TOPEKA, Kansas — “Manhood,” the new book by controversial U.S. Senator Josh Hawley of Missouri, features an extended chapter titled “Cheap Sex,” in which the Republican politician asserts, “Nothing could be more timid or weak, more sterile, than a man, alone, staring at porn on his phone.”
Hawley, who has long made anti-porn posturing a staple of his campaigning, shared his musings on how other men masturbate as part of “Manhood: The Masculine Virtues America Needs,” his general treatise on manly prowess.
Released over two years after he was seen running away from the angry mob he had encouraged during the Jan. 6, 2021 insurrection seeking to overturn the results of the 2020 presidential election — the Kansas senator shares his surprisingly detailed thoughts on the ways in which men — especially single men — use their hands to achieve orgasm.
“There is no risk involved, no exposure to hardship or danger in the least” in masturbation, Hawley — who has no professional training in any discipline concerning human sexuality — rhapsodized.
Hawley quoted right-wing, anti-LGBTQ+ University of Texas, Austin academic Mark Regnerus, who referred to cheap sex.
Regnerus’ work has been a subject of inquiry by the Southern Poverty Law Center.”
Liberals 'Are Making People Watch Pornhub'
Hawley’s book was described by the Kansas City Star last month as “less of a manifesto and more of a sermon, or pep-talk, geared at inspiring men to refocus their lives.”
Hawley has previously blamed his political opponents for assailing American manhood.
“I think the liberal attack, the left-wing attack on manhood, says to men, ‘You’re part of the problem,’” Hawley told an interviewer in 2021. “It says that your masculinity is inherently problematic, it’s inherently oppressive.”
As XBIZ has reported, Hawley also claims that “liberals” push people to “watch Pornhub more.” When pressed on precisely what the left has done that has led to more porn consumption, Hawley cited a “policy of deindustrialization” that he claimed has left millions of men “idle” — presumably leaving their idle hands to do the devil’s work.
“You have 16 million men, Mike, who are idle, who don’t have anything to do,” he continued. “Partly that’s their own responsibility, but also it’s partly because jobs have dried up in many cities across America and rural areas, too. I think you put together lack of jobs, you put together fatherlessness, you put together the social messages that we teach our kids in our schools, and you gotta control that and its effects.”
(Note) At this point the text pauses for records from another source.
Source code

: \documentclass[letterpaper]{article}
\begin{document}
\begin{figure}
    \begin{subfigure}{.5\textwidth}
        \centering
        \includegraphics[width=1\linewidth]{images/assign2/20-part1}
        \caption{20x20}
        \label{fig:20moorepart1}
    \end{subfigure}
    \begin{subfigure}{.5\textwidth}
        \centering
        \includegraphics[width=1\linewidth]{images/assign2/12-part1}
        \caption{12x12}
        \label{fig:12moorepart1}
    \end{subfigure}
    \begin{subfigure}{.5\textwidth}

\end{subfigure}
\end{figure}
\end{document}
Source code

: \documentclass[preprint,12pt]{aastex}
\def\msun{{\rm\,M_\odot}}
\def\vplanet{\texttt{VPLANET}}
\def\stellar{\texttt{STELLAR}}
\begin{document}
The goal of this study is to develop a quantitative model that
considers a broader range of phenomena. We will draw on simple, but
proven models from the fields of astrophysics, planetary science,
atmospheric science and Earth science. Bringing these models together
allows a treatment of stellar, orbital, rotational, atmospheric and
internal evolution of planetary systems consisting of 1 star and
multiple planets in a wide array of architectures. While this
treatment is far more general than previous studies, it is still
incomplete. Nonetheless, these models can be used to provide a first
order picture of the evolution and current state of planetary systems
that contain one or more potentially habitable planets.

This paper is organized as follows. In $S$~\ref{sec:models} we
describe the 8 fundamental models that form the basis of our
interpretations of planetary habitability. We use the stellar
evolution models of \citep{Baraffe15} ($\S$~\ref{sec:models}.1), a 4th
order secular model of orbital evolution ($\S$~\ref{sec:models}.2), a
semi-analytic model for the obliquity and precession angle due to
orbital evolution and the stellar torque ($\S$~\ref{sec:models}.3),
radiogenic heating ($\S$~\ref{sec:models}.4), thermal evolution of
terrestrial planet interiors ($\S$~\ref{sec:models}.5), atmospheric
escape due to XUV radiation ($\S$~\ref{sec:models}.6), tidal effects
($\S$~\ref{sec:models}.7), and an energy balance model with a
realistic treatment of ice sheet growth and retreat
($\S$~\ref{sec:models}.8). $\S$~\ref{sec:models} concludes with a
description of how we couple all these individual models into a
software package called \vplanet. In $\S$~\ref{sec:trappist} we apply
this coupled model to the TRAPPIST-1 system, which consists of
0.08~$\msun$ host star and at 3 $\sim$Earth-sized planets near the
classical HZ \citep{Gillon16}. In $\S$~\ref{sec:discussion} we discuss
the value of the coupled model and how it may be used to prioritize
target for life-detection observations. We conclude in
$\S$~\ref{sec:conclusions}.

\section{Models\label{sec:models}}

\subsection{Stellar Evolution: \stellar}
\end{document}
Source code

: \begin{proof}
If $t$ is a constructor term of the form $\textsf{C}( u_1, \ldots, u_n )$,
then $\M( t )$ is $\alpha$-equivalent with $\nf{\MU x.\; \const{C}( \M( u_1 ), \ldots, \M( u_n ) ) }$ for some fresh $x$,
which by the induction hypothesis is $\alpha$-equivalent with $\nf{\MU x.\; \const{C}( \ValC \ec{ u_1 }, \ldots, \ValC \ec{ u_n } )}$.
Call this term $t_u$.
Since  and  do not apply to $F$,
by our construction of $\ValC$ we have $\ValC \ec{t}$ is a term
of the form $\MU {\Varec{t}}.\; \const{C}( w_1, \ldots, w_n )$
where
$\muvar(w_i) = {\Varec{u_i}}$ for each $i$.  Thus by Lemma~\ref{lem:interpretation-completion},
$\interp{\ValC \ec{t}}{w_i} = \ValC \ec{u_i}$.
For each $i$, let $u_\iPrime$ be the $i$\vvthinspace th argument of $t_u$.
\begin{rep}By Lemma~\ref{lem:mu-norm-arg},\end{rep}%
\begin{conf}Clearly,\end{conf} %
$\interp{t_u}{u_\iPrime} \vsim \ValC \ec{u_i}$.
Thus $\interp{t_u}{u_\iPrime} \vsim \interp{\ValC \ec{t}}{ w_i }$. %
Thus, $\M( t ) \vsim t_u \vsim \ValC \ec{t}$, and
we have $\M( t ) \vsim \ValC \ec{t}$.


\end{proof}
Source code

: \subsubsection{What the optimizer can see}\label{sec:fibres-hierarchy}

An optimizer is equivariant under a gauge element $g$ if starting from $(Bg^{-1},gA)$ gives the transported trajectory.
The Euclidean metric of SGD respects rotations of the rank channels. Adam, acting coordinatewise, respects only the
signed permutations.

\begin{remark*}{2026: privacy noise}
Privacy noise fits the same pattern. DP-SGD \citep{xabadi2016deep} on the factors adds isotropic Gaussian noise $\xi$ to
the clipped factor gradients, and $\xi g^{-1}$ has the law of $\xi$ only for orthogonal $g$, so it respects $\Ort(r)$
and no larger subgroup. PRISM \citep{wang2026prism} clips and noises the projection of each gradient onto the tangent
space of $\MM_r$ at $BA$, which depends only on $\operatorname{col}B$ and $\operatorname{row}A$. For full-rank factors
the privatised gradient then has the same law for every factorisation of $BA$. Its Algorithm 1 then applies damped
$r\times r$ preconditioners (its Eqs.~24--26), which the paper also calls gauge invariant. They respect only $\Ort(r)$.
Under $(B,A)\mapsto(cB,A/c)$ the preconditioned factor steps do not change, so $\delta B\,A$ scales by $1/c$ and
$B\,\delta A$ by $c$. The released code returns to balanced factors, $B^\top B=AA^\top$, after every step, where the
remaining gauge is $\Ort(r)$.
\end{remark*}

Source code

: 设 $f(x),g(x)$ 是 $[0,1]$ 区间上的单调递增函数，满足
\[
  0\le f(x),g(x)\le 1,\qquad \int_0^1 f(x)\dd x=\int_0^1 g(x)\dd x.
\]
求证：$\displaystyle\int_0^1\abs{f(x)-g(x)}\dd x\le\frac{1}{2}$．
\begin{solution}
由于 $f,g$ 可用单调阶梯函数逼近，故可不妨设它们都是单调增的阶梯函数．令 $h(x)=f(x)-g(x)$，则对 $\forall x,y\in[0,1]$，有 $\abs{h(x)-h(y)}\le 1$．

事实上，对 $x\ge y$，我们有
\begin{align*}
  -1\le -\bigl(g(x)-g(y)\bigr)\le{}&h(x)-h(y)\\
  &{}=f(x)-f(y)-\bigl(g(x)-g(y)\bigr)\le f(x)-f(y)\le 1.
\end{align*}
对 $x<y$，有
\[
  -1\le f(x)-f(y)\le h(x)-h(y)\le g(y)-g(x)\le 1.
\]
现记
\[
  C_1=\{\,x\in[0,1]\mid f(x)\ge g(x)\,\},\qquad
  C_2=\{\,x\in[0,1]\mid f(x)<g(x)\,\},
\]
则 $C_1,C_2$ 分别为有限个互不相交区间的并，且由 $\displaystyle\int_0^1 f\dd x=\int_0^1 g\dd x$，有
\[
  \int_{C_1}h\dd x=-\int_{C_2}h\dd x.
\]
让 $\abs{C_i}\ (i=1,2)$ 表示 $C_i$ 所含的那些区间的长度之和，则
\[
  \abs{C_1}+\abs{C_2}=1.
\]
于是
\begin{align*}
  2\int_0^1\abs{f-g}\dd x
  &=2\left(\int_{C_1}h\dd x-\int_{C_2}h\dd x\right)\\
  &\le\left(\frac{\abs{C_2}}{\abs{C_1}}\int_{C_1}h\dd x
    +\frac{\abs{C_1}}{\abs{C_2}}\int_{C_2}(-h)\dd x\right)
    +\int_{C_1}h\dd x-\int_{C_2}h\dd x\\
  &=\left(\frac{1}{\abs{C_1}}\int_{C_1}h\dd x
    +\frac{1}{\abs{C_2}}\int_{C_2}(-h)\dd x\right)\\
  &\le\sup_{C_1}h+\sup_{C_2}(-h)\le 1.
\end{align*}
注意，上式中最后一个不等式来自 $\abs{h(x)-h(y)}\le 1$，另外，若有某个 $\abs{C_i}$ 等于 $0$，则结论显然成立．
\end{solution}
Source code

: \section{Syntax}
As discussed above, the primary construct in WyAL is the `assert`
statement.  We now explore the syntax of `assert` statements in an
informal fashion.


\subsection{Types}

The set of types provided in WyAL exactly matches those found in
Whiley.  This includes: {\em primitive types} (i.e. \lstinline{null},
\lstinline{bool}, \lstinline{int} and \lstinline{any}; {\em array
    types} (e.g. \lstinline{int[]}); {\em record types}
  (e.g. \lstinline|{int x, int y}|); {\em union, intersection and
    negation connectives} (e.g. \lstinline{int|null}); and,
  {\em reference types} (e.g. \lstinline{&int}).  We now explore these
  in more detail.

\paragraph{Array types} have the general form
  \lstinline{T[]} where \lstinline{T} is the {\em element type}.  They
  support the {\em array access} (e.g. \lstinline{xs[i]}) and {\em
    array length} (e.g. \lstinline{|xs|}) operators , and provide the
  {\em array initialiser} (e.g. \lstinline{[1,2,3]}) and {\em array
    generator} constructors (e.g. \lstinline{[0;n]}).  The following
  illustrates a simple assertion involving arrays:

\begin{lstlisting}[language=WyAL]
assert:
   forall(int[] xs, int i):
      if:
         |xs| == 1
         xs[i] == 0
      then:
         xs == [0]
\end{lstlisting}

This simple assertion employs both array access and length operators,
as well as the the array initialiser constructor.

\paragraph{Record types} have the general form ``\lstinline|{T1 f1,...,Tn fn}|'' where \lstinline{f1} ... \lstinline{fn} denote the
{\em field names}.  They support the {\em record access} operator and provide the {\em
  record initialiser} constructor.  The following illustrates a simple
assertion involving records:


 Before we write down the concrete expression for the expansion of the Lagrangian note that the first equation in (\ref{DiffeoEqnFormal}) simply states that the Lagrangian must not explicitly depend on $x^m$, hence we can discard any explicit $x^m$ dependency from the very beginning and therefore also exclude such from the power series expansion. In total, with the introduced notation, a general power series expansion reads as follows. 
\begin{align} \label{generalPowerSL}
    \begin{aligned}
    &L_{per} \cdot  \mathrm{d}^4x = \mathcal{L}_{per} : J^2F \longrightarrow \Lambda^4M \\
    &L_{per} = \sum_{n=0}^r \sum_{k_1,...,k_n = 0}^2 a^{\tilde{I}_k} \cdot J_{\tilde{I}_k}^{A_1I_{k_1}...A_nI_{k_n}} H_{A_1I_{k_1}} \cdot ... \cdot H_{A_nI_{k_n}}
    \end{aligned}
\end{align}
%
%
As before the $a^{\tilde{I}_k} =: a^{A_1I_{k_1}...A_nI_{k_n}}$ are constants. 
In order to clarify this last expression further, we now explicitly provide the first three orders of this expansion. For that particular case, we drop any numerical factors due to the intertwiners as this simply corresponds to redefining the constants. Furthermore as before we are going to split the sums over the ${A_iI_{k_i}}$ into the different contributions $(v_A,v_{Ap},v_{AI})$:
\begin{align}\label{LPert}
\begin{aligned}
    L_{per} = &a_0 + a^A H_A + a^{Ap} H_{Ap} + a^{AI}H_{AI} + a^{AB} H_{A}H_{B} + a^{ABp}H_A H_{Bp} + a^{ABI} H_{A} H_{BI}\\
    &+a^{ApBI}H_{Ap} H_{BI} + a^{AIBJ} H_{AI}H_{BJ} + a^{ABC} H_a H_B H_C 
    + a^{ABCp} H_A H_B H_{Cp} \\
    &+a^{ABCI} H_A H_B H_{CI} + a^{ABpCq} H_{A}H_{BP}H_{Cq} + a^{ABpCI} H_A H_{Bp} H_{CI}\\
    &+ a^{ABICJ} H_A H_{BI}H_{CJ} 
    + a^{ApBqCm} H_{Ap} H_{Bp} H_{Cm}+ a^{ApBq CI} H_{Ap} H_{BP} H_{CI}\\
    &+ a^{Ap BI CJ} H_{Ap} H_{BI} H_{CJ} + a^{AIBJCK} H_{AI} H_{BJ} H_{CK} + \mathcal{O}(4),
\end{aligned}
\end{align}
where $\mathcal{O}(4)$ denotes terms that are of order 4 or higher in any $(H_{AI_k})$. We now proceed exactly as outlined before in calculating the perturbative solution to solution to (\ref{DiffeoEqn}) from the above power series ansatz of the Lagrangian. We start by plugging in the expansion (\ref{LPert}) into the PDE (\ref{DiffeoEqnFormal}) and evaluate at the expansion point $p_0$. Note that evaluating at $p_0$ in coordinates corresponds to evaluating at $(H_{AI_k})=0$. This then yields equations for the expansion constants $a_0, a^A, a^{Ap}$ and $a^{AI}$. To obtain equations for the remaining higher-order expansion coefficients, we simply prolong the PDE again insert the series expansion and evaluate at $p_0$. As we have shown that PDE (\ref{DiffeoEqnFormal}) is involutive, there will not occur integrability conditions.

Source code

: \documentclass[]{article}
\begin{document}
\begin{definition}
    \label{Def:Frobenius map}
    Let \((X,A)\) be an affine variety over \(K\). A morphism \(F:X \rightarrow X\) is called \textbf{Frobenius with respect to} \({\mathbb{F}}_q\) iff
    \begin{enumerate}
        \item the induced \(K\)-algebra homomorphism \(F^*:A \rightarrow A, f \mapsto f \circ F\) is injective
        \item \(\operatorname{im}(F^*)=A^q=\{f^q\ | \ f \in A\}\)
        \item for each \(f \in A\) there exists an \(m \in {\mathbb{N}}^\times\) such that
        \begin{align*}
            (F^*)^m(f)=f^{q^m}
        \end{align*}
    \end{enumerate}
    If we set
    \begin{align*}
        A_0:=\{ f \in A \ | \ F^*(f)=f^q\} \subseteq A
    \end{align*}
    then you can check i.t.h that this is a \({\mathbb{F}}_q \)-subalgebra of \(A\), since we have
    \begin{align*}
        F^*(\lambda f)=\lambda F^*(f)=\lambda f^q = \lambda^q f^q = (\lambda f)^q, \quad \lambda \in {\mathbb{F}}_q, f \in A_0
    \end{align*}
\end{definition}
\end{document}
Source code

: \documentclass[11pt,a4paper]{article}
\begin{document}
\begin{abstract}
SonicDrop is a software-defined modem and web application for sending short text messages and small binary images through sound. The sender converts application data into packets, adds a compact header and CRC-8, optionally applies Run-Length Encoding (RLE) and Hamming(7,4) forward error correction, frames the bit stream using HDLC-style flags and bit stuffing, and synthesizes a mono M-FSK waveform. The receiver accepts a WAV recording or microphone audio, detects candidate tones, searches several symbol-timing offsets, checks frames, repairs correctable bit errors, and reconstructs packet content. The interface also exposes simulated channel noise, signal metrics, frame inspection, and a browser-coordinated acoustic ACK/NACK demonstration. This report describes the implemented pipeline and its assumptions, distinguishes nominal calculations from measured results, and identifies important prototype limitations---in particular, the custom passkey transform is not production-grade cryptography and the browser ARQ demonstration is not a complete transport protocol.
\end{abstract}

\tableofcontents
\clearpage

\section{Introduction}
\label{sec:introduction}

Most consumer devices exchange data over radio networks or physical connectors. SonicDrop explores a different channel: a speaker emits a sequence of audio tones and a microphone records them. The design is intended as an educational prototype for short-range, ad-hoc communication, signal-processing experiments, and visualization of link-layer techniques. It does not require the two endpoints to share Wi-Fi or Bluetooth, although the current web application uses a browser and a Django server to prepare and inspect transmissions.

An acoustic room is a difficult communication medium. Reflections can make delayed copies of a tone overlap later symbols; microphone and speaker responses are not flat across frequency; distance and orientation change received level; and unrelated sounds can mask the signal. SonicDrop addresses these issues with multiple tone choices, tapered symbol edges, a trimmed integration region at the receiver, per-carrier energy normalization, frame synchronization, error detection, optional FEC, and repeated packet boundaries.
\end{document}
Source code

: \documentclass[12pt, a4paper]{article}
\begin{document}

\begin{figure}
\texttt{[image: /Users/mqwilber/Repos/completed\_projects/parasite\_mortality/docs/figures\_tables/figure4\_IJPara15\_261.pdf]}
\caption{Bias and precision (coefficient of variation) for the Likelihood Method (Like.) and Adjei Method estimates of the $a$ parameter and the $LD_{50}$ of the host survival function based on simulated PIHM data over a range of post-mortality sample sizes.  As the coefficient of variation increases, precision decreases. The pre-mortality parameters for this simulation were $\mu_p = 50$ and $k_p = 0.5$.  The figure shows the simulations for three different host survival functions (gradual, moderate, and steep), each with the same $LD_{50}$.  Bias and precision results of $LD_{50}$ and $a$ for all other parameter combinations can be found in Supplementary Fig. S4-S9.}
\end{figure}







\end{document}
Since 2002, however, both houses of the Missouri state legislature have been under Republican control, which would seem to lay responsibility for economic and education policy in his state — throughout the senator’s entire adult life — at the feet of his own party.
A Conspiracy of 'Epicureans'
In the book, Hawley repeats his long-held, eccentric theory that “Epicureans” — devotees of an ancient Greco-Roman school of philosophy that the senator interprets as foregrounding pleasure — are attempting to change Christian values.
“That is what porn leads to: men as androgynous consumers, beyond manhood, beyond sex even, staring at screens, alone,” Hawley theorizes. “It is no coincidence that even as men’s porn consumption explodes, family formation is collapsing. American men are simply having less sex in favor of the cheap, virtual substitute. The problem is, men like that aren’t really men at all.
“There is a nobility to be won in rejecting porn, and personal confidence too,” Hawley concludes, in apparent agreement with online communities that fetishize semen retention as a means of masculine self-improvement.